American judicial activism pales when compared to Israel's

By Jonathan Rosenblum

http://www.jewishworldreview.com -- ONE OF THE GREATEST CHALLENGES confronting judges in any properly functioning democracy is that of separating their personal views from their role as interpreters of the law.

That distinction between one's private opinions and one's duties as a judge, however, escapes our current Supreme Court justices, who often seem to be guided by little other than their own ideology. The court veers wildly between cases of judicial hyperactivity in which it substitutes its views for those of other governmental branches to cases in which it shows the greatest deference of the other branches.

Yet a bright thread runs through the court's selective judicial activism: Whether it is being active or passive, the court ultimately reaches the result supported by Meretz.

Immediately prior to the last elections, for instance, the Supreme Court enjoined the government from closing Orient House for violations of the Oslo Accords, even though the closure decision was an exercise of the executive branch's authority over foreign policy. In a dangerous precedent, Justice Dalia Dorner speculated (probably correctly) on the government's political motivations.

Imagine an American court ordering a halt to American bombing of Iraq on the grounds that the president was motivated by a desire to distract attention from the Monica Lewinsky scandal.

In a democracy, the price for such shenanigans is exacted by voters at the polls, not by the courts acting as their guardians.

By contrast, when archaeologists petitioned the court in January to order the government to halt the destruction of precious archaeological sites on the Temple Mount by the Moslem Wakf, the court deferred to the government. Justice Yitzhak Zamir admitted that the Wakf had violated Israel's planning and antiquities laws, but found that because of the political sensitivity of the Temple Mount, extra-legal factors had to be taken into account and the matter should be left to the government.

Thus, when Binyamin Netanyahu was replaced by Prime Minister Ehud Barak, the court switched from activist to passive mode. This past week, Zamir summarily rejected a petition seeking the courtmartial of a soldier who proudly told the national media how, out of ideological opposition to the army's presence in Lebanon, he had delayed entering a battle in which three of his officers were killed. Zamir lashed out at the petitioner's attorney for seeking the intervention of the court in a "military matter" and for running to "the court for every single thing."

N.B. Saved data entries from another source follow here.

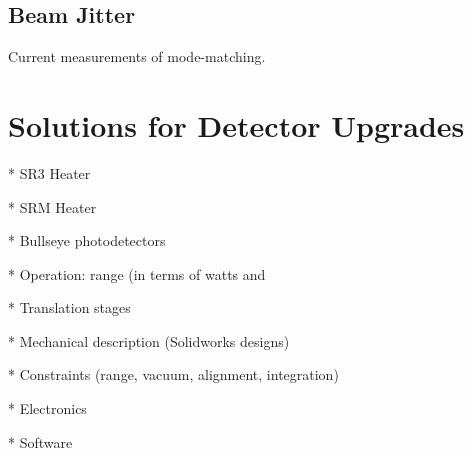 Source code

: \documentclass[oneside]{book}
\begin{document}
	
	\section{Beam Jitter}
	
	Current measurements of mode-matching.


\chapter{Solutions for Detector Upgrades}

* SR3 Heater

* SRM Heater

* Bullseye photodetectors

* Operation: range (in terms of watts and %

* Translation stages

* Mechanical description (Solidworks designs)

* Constraints (range, vacuum, alignment, integration)

* Electronics 

* Software


	\listoffigures
	\listoftables
\end{document}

The court, however, showed no such deference for internal army procedures in the Galili case, where the court blocked the promotion of a general who had already been punished by the army for an improper sexual relationship with a female soldier. Justice Tova Strassburg-Cohen felt no compunction about second guessing two chiefs of staffs and two defense ministers, and offering her own view that no officer could be that important to the army's fighting ability. When the petitioner is a wronged young woman, the court turns activist and substitutes its judgment for that of the army, but when the petitioner is an army officer living in the West Bank, he is sent home after a tongue-lashing for trying to involve the court in matters beyond its competence. The pattern that emerges from a comparison of these cases reveals an underlying ideological tilt to the court. No wonder the court's opinions so often read like op-eds devoid of traditional legal analysis.

Justice Ya'acov Kedmi's opinion, creating a right for teenage homosexuals to have their lifestyle celebrated on Educational TV was devoid of any legal citation. And Justice Dorit Beinisch's opinion in the recent "spanking decision" could have been entitled, "my philosophy of modern child-rearing."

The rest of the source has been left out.